Le territoire français est exposé aux risques de mouvements de terrain dont certains sont liés à la dissolution du gypse. Les phénomènes de dissolution se développant dans le sous-sol entraînent une altération des propriétés du massif rocheux. Ces altérations peuvent conduire, à terme, à la formation de cavités et in fine à l’apparition d’effondrements en surface, phénomènes difficilement prévisibles et potentiellement dangereux pour les personnes et les
biens. Afin d’aider les acteurs de la gestion des risques naturels confrontés à la présence de gypse sur leur territoire, l’Ineris a établi un guide* qui fournit les clés de la compréhension des mécanismes hydrauliques, chimiques et mécaniques mis en cause et qui propose des outils
méthodologiques adaptés à la gestion de cette problématique.
Les roches gypseuses peuvent se rencontrer sous des faciès variés en fonction des conditions de formation des minéraux gypseux et de leur histoire géologique.
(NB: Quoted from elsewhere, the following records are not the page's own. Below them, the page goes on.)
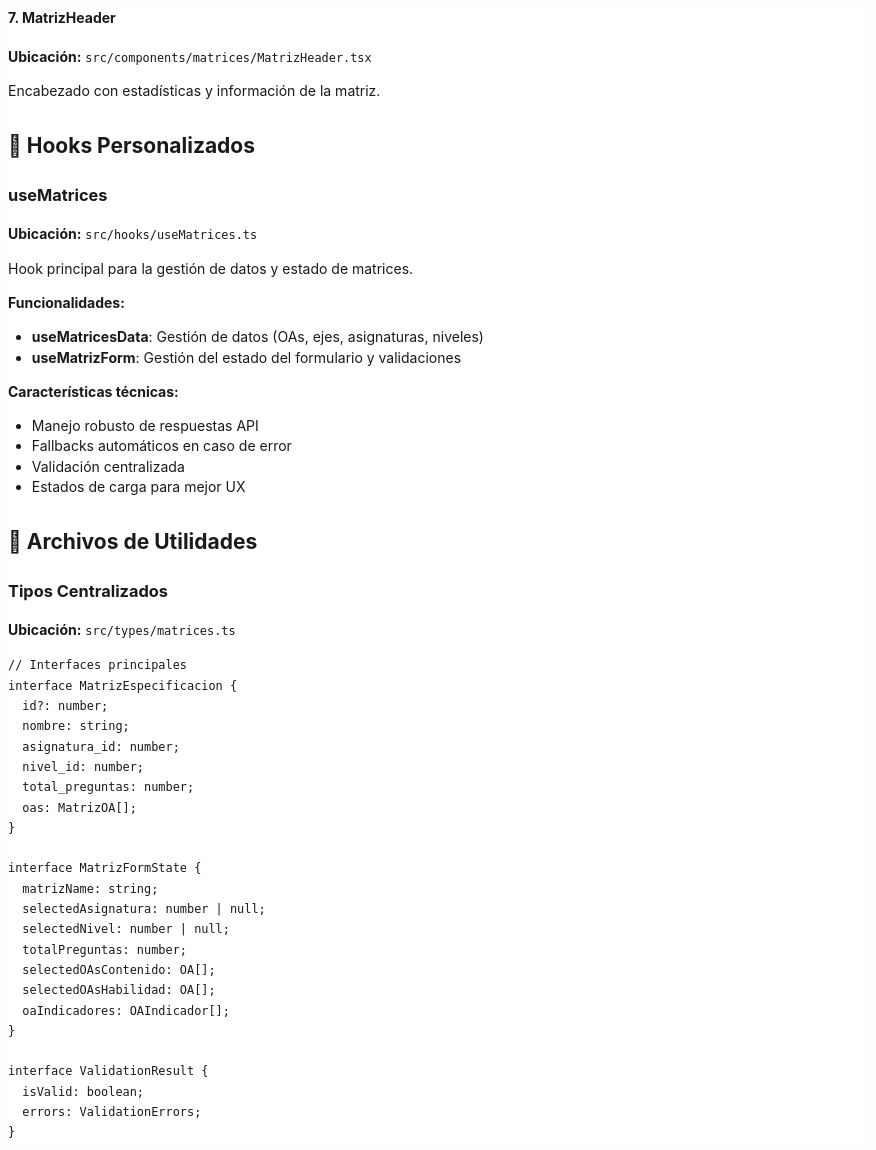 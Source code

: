 #### 7. MatrizHeader

**Ubicación:** `src/components/matrices/MatrizHeader.tsx`

Encabezado con estadísticas y información de la matriz.

## 🎣 Hooks Personalizados

### useMatrices

**Ubicación:** `src/hooks/useMatrices.ts`

Hook principal para la gestión de datos y estado de matrices.

**Funcionalidades:**

- **useMatricesData**: Gestión de datos (OAs, ejes, asignaturas, niveles)
- **useMatrizForm**: Gestión del estado del formulario y validaciones

**Características técnicas:**

- Manejo robusto de respuestas API
- Fallbacks automáticos en caso de error
- Validación centralizada
- Estados de carga para mejor UX

## 📁 Archivos de Utilidades

### Tipos Centralizados

**Ubicación:** `src/types/matrices.ts`

```tsx
// Interfaces principales
interface MatrizEspecificacion {
  id?: number;
  nombre: string;
  asignatura_id: number;
  nivel_id: number;
  total_preguntas: number;
  oas: MatrizOA[];
}

interface MatrizFormState {
  matrizName: string;
  selectedAsignatura: number | null;
  selectedNivel: number | null;
  totalPreguntas: number;
  selectedOAsContenido: OA[];
  selectedOAsHabilidad: OA[];
  oaIndicadores: OAIndicador[];
}

interface ValidationResult {
  isValid: boolean;
  errors: ValidationErrors;
}
```
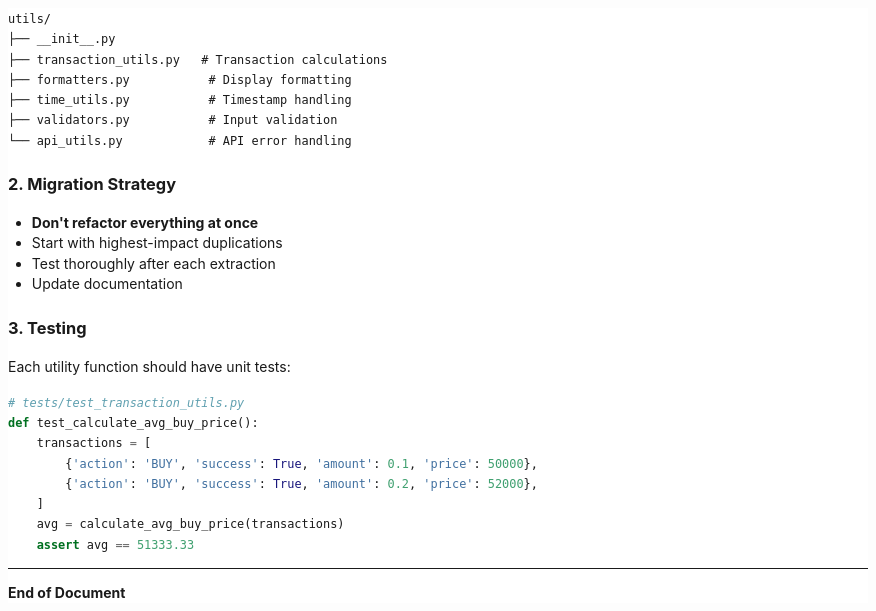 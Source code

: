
 ```
utils/
├── __init__.py
├── transaction_utils.py   # Transaction calculations
├── formatters.py           # Display formatting
├── time_utils.py           # Timestamp handling
├── validators.py           # Input validation
└── api_utils.py            # API error handling
```

### 2. Migration Strategy

- **Don't refactor everything at once**
- Start with highest-impact duplications
- Test thoroughly after each extraction
- Update documentation

### 3. Testing

Each utility function should have unit tests:

```python
# tests/test_transaction_utils.py
def test_calculate_avg_buy_price():
    transactions = [
        {'action': 'BUY', 'success': True, 'amount': 0.1, 'price': 50000},
        {'action': 'BUY', 'success': True, 'amount': 0.2, 'price': 52000},
    ]
    avg = calculate_avg_buy_price(transactions)
    assert avg == 51333.33
```

---

**End of Document**

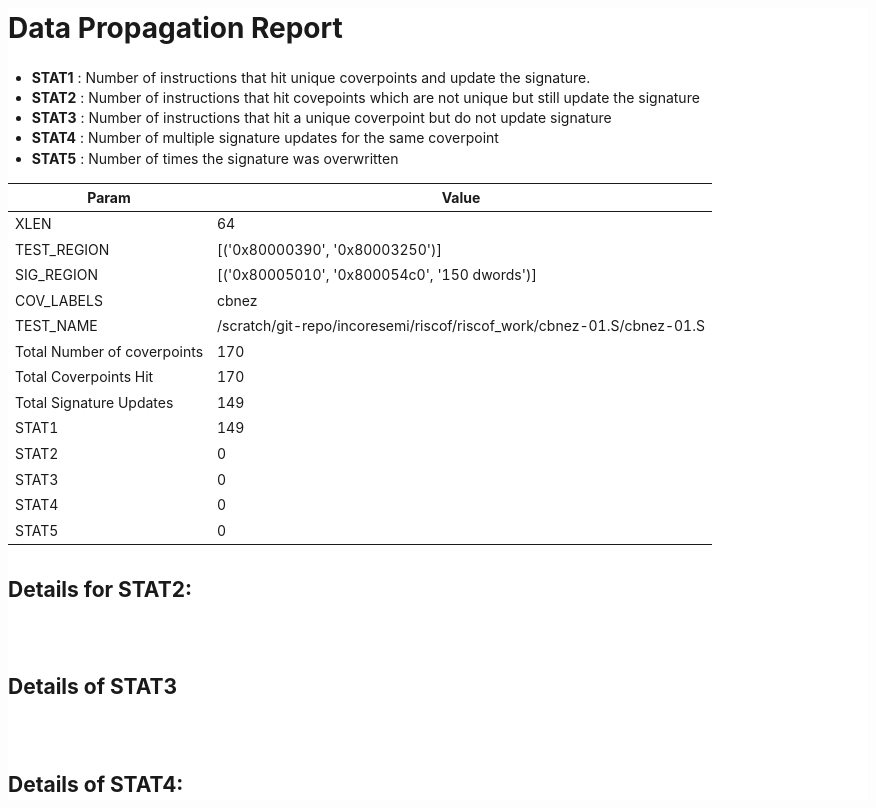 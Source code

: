 
# Data Propagation Report

- **STAT1** : Number of instructions that hit unique coverpoints and update the signature.
- **STAT2** : Number of instructions that hit covepoints which are not unique but still update the signature
- **STAT3** : Number of instructions that hit a unique coverpoint but do not update signature
- **STAT4** : Number of multiple signature updates for the same coverpoint
- **STAT5** : Number of times the signature was overwritten

| Param                     | Value    |
|---------------------------|----------|
| XLEN                      | 64      |
| TEST_REGION               | [('0x80000390', '0x80003250')]      |
| SIG_REGION                | [('0x80005010', '0x800054c0', '150 dwords')]      |
| COV_LABELS                | cbnez      |
| TEST_NAME                 | /scratch/git-repo/incoresemi/riscof/riscof_work/cbnez-01.S/cbnez-01.S    |
| Total Number of coverpoints| 170     |
| Total Coverpoints Hit     | 170      |
| Total Signature Updates   | 149      |
| STAT1                     | 149      |
| STAT2                     | 0      |
| STAT3                     | 0     |
| STAT4                     | 0     |
| STAT5                     | 0     |

## Details for STAT2:

```


```

## Details of STAT3

```


```

## Details of STAT4:
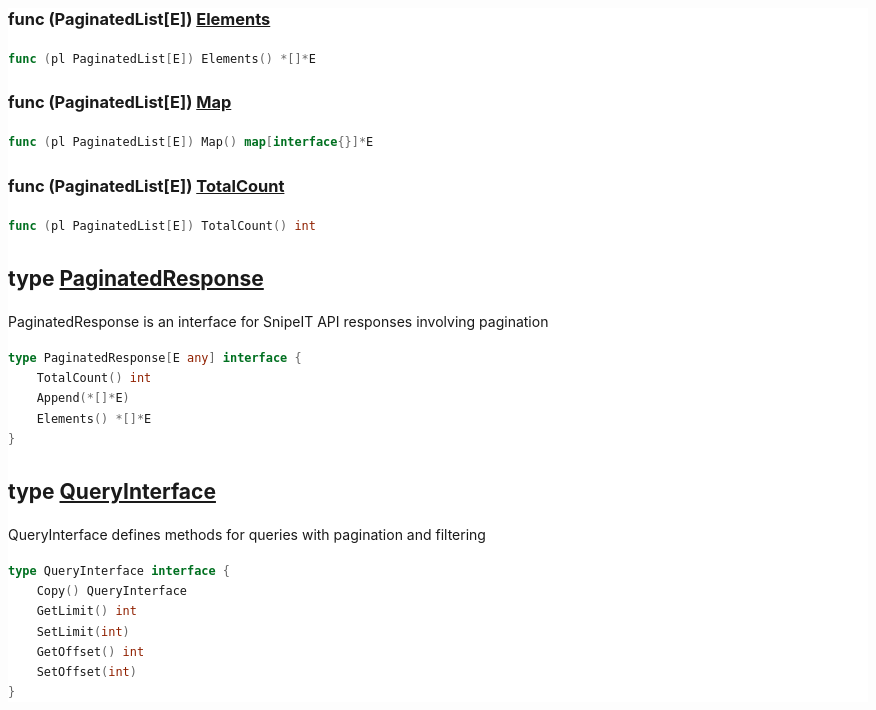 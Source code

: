 
<a name="PaginatedList[E].Elements"></a>
### func \(PaginatedList\[E\]\) [Elements](<https://github.com/gemini-oss/rego/blob/main/pkg/snipeit/entities.go#L50>)

```go
func (pl PaginatedList[E]) Elements() *[]*E
```



<a name="PaginatedList[E].Map"></a>
### func \(PaginatedList\[E\]\) [Map](<https://github.com/gemini-oss/rego/blob/main/pkg/snipeit/entities.go#L54>)

```go
func (pl PaginatedList[E]) Map() map[interface{}]*E
```



<a name="PaginatedList[E].TotalCount"></a>
### func \(PaginatedList\[E\]\) [TotalCount](<https://github.com/gemini-oss/rego/blob/main/pkg/snipeit/entities.go#L42>)

```go
func (pl PaginatedList[E]) TotalCount() int
```



<a name="PaginatedResponse"></a>
## type [PaginatedResponse](<https://github.com/gemini-oss/rego/blob/main/pkg/snipeit/snipeit.go#L147-L151>)

PaginatedResponse is an interface for SnipeIT API responses involving pagination

```go
type PaginatedResponse[E any] interface {
    TotalCount() int
    Append(*[]*E)
    Elements() *[]*E
}
```

<a name="QueryInterface"></a>
## type [QueryInterface](<https://github.com/gemini-oss/rego/blob/main/pkg/snipeit/entities.go#L157-L163>)

QueryInterface defines methods for queries with pagination and filtering

```go
type QueryInterface interface {
    Copy() QueryInterface
    GetLimit() int
    SetLimit(int)
    GetOffset() int
    SetOffset(int)
}
```
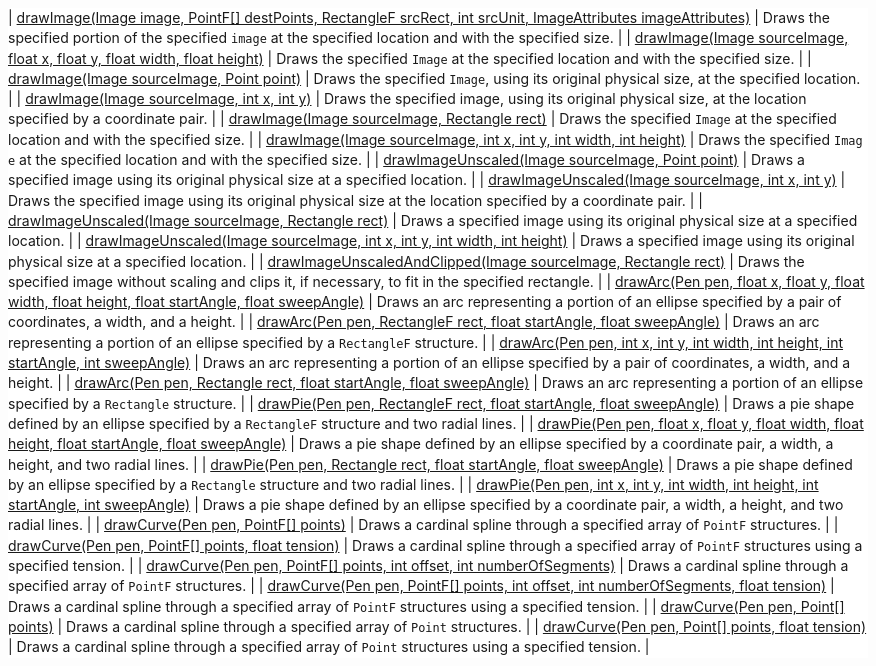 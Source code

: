 | [drawImage(Image image, PointF[] destPoints, RectangleF srcRect, int srcUnit, ImageAttributes imageAttributes)](#drawImage-com.aspose.imaging.Image-com.aspose.imaging.PointF---com.aspose.imaging.RectangleF-int-com.aspose.imaging.ImageAttributes-) | Draws the specified portion of the specified `image` at the specified location and with the specified size. |
| [drawImage(Image sourceImage, float x, float y, float width, float height)](#drawImage-com.aspose.imaging.Image-float-float-float-float-) | Draws the specified `Image` at the specified location and with the specified size. |
| [drawImage(Image sourceImage, Point point)](#drawImage-com.aspose.imaging.Image-com.aspose.imaging.Point-) | Draws the specified `Image`, using its original physical size, at the specified location. |
| [drawImage(Image sourceImage, int x, int y)](#drawImage-com.aspose.imaging.Image-int-int-) | Draws the specified image, using its original physical size, at the location specified by a coordinate pair. |
| [drawImage(Image sourceImage, Rectangle rect)](#drawImage-com.aspose.imaging.Image-com.aspose.imaging.Rectangle-) | Draws the specified `Image` at the specified location and with the specified size. |
| [drawImage(Image sourceImage, int x, int y, int width, int height)](#drawImage-com.aspose.imaging.Image-int-int-int-int-) | Draws the specified `Image` at the specified location and with the specified size. |
| [drawImageUnscaled(Image sourceImage, Point point)](#drawImageUnscaled-com.aspose.imaging.Image-com.aspose.imaging.Point-) | Draws a specified image using its original physical size at a specified location. |
| [drawImageUnscaled(Image sourceImage, int x, int y)](#drawImageUnscaled-com.aspose.imaging.Image-int-int-) | Draws the specified image using its original physical size at the location specified by a coordinate pair. |
| [drawImageUnscaled(Image sourceImage, Rectangle rect)](#drawImageUnscaled-com.aspose.imaging.Image-com.aspose.imaging.Rectangle-) | Draws a specified image using its original physical size at a specified location. |
| [drawImageUnscaled(Image sourceImage, int x, int y, int width, int height)](#drawImageUnscaled-com.aspose.imaging.Image-int-int-int-int-) | Draws a specified image using its original physical size at a specified location. |
| [drawImageUnscaledAndClipped(Image sourceImage, Rectangle rect)](#drawImageUnscaledAndClipped-com.aspose.imaging.Image-com.aspose.imaging.Rectangle-) | Draws the specified image without scaling and clips it, if necessary, to fit in the specified rectangle. |
| [drawArc(Pen pen, float x, float y, float width, float height, float startAngle, float sweepAngle)](#drawArc-com.aspose.imaging.Pen-float-float-float-float-float-float-) | Draws an arc representing a portion of an ellipse specified by a pair of coordinates, a width, and a height. |
| [drawArc(Pen pen, RectangleF rect, float startAngle, float sweepAngle)](#drawArc-com.aspose.imaging.Pen-com.aspose.imaging.RectangleF-float-float-) | Draws an arc representing a portion of an ellipse specified by a `RectangleF` structure. |
| [drawArc(Pen pen, int x, int y, int width, int height, int startAngle, int sweepAngle)](#drawArc-com.aspose.imaging.Pen-int-int-int-int-int-int-) | Draws an arc representing a portion of an ellipse specified by a pair of coordinates, a width, and a height. |
| [drawArc(Pen pen, Rectangle rect, float startAngle, float sweepAngle)](#drawArc-com.aspose.imaging.Pen-com.aspose.imaging.Rectangle-float-float-) | Draws an arc representing a portion of an ellipse specified by a `Rectangle` structure. |
| [drawPie(Pen pen, RectangleF rect, float startAngle, float sweepAngle)](#drawPie-com.aspose.imaging.Pen-com.aspose.imaging.RectangleF-float-float-) | Draws a pie shape defined by an ellipse specified by a `RectangleF` structure and two radial lines. |
| [drawPie(Pen pen, float x, float y, float width, float height, float startAngle, float sweepAngle)](#drawPie-com.aspose.imaging.Pen-float-float-float-float-float-float-) | Draws a pie shape defined by an ellipse specified by a coordinate pair, a width, a height, and two radial lines. |
| [drawPie(Pen pen, Rectangle rect, float startAngle, float sweepAngle)](#drawPie-com.aspose.imaging.Pen-com.aspose.imaging.Rectangle-float-float-) | Draws a pie shape defined by an ellipse specified by a `Rectangle` structure and two radial lines. |
| [drawPie(Pen pen, int x, int y, int width, int height, int startAngle, int sweepAngle)](#drawPie-com.aspose.imaging.Pen-int-int-int-int-int-int-) | Draws a pie shape defined by an ellipse specified by a coordinate pair, a width, a height, and two radial lines. |
| [drawCurve(Pen pen, PointF[] points)](#drawCurve-com.aspose.imaging.Pen-com.aspose.imaging.PointF---) | Draws a cardinal spline through a specified array of `PointF` structures. |
| [drawCurve(Pen pen, PointF[] points, float tension)](#drawCurve-com.aspose.imaging.Pen-com.aspose.imaging.PointF---float-) | Draws a cardinal spline through a specified array of `PointF` structures using a specified tension. |
| [drawCurve(Pen pen, PointF[] points, int offset, int numberOfSegments)](#drawCurve-com.aspose.imaging.Pen-com.aspose.imaging.PointF---int-int-) | Draws a cardinal spline through a specified array of `PointF` structures. |
| [drawCurve(Pen pen, PointF[] points, int offset, int numberOfSegments, float tension)](#drawCurve-com.aspose.imaging.Pen-com.aspose.imaging.PointF---int-int-float-) | Draws a cardinal spline through a specified array of `PointF` structures using a specified tension. |
| [drawCurve(Pen pen, Point[] points)](#drawCurve-com.aspose.imaging.Pen-com.aspose.imaging.Point---) | Draws a cardinal spline through a specified array of `Point` structures. |
| [drawCurve(Pen pen, Point[] points, float tension)](#drawCurve-com.aspose.imaging.Pen-com.aspose.imaging.Point---float-) | Draws a cardinal spline through a specified array of `Point` structures using a specified tension. |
Les formations gypsifères les plus répandues sur le territoire français sont celles d’âge triasique (environ 220 millions d’années). On les retrouve principalement en Bourgogne-Franche-Comté, en Provence-Alpes-Côte d’Azur et en Auvergne-Rhône-Alpes. Ces formations sont localisées principalement au niveau des accidents tectoniques majeurs. Le gypse se trouve également dans les formations datées du Jurassique, de l’Oligocène et de l’Éocène (grands gisements du Bassin parisien).
LA DISSOLUTION DU GYPSE
Le gypse (CaSO4.2H2O) est une roche soluble qui, lorsqu’on l’immerge dans une eau qui n’a jamais été en contact avec ce minéral, voit les éléments chimiques qui la constituent passer en solution sous forme d’ions. Une réaction de dissolution se met alors en place, car l’eau est en état de sous-saturation en ions Ca2+ et SO4 2- par rapport à la quantité de ces deux ions présente dans le gypse (Charmoille et Lecomte, 2011). La dissolution va alors se poursuivre jusqu’à ce que la quantité d’ions Ca2+ et SO4 2- soit en équilibre avec celle du minéral. Les conditions pour atteindre cet équilibre dépendent principalement de la température et de la pression existantes (solubilité de 2,15 à 2,53 g/l entre 0° et 20° à Patm).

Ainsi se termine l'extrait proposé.